The aquascaping articles section of APC, after a bit of a hiatus, is now slowly coming back to life. Several old articles have been readded, with several more on their way. Articles include

Choosing driftwood, by Tom Barr
Zen Principles of Aesthetics, by aquoi 
Dutch Aquascaping Principles, by tsunami
An Interview with Luis Navarro, by tsunami

http://www.aquaticplantcentral.com/forumapc/articles.php?

Stay tuned,

Carlos


----------



## tsunami (Jan 24, 2004)

Even more articles have been added to the APC Library (link is in the first post):

January 2005 Interview with Tony Gomez, by tsunami
December 2004 Interview with Frode Roe, by tsunami
February 2004 Interview with Oliver Knott, by tsunami
July 2004 Interview with Harry Kwong, by tsunami
November 2004 Interview with Li Qi Rui (Jerry), by tsunami
May 2004 Interview with Enrico Monteiro, by tsunami
Aquascaping Principles, By Birgit Amri

The rest of the interviews, plus a brand new one, to be added soon, along with plenty of other articles.

Hope this growing resource is being used and is found useful by the membership,

Carlos


----------



## gnatster (Mar 6, 2004)

Thanks for reposting these Carlos!!


----------



## Gomer (Feb 2, 2004)

Thanks for all your work Carlos!
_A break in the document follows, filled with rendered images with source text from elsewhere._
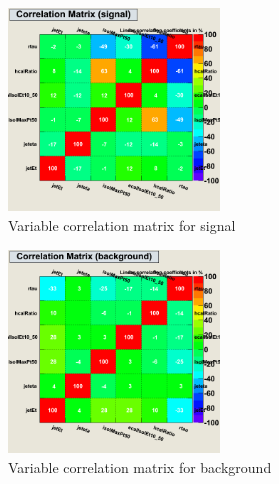 \begin{figure}[h]
\begin{center}
\includegraphics[width=0.5\textwidth]{images/ahCorrelationMatrixS.png}
\caption{Variable correlation matrix for signal}
\label{fig:ahCorrelationMatrixS}
\end{center}
\end{figure}

\begin{figure}[h]

\begin{center}
\includegraphics[width=0.5\textwidth]{images/ahCorrelationMatrixB.png}
\caption{Variable correlation matrix for background}
\label{fig:ahCorrelationMatrixB}
\end{center}
\end{figure}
Definately glad to get these resources back


----------



## Rolo (May 12, 2004)

Wow, Thanks! Those are some great interviews and articles. Everyone, make some time to read them!

Curious, will the interview with Jeff be back up?


----------



## Rek (Jul 19, 2005)

now where is articles???


----------



## Rek (Jul 19, 2005)

up up ;P


----------



## Capt. (Nov 24, 2004)

Very nice! Thanks Carlos.

Hmm...is it just me or is the link not working?


----------